▸ **DESCRIPTION OF THE TASK**:
Scan the entries line by line and return those with "problem".

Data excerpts
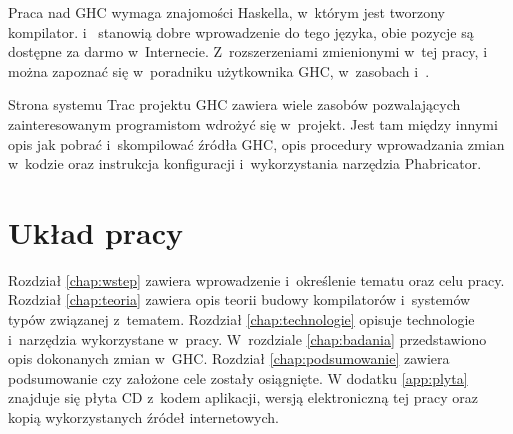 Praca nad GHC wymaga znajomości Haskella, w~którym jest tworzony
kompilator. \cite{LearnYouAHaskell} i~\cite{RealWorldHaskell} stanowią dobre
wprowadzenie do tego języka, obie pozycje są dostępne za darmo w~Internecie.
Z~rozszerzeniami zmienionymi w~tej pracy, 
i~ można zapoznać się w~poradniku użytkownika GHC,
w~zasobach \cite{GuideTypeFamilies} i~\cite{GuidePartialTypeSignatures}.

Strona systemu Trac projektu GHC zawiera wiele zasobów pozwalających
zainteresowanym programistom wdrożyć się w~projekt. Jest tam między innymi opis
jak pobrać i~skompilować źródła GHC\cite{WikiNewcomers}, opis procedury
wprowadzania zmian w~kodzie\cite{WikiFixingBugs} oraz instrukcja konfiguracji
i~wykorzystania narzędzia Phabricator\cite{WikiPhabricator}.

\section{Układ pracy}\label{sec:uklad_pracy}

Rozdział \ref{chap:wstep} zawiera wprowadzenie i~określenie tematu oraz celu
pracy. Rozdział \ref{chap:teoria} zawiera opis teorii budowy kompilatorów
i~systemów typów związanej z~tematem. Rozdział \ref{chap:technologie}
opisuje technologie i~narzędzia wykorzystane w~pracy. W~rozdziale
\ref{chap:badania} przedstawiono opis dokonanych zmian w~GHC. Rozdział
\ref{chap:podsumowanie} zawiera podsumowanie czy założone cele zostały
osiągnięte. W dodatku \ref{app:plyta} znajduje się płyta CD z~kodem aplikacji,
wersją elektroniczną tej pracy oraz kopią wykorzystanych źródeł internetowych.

--

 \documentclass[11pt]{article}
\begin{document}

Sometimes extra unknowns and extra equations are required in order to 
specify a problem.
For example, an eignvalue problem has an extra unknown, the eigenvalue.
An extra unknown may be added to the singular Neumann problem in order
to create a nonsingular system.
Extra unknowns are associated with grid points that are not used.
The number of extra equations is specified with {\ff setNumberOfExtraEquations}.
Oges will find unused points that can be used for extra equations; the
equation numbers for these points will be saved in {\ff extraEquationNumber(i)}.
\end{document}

▸ **WRITTEN RESPONSE**:
specify a problem.
For example, an eignvalue problem has an extra unknown, the eigenvalue.
An extra unknown may be added to the singular Neumann problem in order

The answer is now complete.